Although Singer eventually returned under the watchful eye of Fox and a DGA representative, tensions were already heightened to the point where Malek and Singer had an intense confrontation while on-set. While it seemed that they had settled their differences and were ready to resume production, Singer went missing again during Thanksgiving break and did not return to the set. Siegel once again oversaw filming before Fox finally shut down production and fired Singer, reportedly looking for a new director to finish out the remaining two weeks of filming.
This story is perhaps one of the more unusual developments to come out of Hollywood this year. Notable for many successful projects, Singer has been at the helm of many cinematic hits, including The Usual Suspects, X2, Superman Returns, Valkyrie, and X-Men: Days of Future Past. You would think that his contributions to Bohemian Rhapsody would help the film’s production, not hinder it. And yet, Singer’s inclusion (or rather lack thereof) undoubtedly caused much on-set tensions and frustrations. This type of behavior is typically unheard of from Hollywood, especially from Singer.

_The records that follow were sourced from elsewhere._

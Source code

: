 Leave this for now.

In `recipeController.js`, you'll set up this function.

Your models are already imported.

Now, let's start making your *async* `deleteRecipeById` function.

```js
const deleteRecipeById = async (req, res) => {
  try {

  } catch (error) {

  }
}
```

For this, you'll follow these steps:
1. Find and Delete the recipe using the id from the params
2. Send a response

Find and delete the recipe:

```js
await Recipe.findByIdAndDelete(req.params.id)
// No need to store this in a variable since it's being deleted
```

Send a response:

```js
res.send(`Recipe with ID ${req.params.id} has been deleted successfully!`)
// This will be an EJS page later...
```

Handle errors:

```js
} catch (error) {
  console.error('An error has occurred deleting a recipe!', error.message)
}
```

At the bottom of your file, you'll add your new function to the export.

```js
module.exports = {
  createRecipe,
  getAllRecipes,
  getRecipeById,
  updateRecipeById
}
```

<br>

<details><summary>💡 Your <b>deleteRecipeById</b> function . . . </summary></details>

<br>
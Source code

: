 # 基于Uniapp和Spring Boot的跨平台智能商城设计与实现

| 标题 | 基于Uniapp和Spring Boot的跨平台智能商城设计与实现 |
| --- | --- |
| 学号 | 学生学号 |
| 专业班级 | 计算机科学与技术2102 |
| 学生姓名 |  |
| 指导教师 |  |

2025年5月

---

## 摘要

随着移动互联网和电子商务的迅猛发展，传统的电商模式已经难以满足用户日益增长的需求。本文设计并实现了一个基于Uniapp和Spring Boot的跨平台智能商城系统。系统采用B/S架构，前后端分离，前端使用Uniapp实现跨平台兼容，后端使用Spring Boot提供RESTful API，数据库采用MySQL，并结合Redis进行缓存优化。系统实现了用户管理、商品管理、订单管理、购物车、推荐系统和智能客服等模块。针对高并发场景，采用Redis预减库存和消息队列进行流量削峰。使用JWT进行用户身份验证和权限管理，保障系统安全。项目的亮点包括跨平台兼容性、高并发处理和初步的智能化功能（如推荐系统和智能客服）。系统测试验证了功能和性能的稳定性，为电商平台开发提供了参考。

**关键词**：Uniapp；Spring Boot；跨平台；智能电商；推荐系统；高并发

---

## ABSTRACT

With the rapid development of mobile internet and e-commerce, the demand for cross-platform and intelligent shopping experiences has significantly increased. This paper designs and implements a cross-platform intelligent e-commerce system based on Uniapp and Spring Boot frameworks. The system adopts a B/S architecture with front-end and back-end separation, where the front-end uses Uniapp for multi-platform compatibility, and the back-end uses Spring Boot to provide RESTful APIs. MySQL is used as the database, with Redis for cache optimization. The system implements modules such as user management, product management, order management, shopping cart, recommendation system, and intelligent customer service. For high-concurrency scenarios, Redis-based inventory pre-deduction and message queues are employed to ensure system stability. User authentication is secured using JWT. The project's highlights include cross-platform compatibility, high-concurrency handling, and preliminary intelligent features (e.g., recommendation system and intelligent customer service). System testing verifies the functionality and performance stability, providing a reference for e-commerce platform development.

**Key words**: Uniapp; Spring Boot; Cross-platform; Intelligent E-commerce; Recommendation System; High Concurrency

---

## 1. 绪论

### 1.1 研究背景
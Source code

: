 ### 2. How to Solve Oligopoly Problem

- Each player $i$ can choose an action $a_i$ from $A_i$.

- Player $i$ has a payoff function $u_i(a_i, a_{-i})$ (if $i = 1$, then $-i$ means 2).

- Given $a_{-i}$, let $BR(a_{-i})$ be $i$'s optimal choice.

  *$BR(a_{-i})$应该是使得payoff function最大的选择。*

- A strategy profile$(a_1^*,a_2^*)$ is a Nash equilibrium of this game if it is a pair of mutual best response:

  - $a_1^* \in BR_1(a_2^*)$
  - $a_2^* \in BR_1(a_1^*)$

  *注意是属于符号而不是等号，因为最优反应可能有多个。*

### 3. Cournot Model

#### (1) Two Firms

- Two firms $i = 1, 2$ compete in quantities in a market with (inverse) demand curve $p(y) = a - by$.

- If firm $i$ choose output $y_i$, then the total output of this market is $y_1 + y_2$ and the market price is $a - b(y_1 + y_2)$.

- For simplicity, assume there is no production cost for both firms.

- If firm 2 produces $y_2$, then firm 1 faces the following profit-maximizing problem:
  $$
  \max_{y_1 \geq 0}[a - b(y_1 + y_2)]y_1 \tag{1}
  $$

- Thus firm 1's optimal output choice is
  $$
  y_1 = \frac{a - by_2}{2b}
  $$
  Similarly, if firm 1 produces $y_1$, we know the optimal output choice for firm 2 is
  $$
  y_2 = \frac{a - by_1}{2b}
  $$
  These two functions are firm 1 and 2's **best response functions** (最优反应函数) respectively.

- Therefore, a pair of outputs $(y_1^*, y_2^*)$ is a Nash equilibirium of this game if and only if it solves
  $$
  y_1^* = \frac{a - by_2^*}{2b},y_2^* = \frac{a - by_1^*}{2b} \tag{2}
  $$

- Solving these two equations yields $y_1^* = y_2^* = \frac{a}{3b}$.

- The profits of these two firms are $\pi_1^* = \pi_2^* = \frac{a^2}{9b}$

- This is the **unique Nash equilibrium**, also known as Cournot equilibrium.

Regardless, Singer is out and the project is in the market for a new director. Who should replace him? Personally I’m privy to Siegel himself, as he’s so far answered beyond the call of duty by managing much more of the film than he was originally expected to. It wouldn’t be much of a stretch to see him finish out the remaining two weeks of filming, but only if he really wanted to. Plus, it would be a nice addition to his resume as Bohemian Rhapsody would technically be his first directing credit.
If he wasn’t interested in director, who would be the next best pick? Steven Soderbergh? Surely he’s got Freddie Mercury’s moves down from Magic Mike.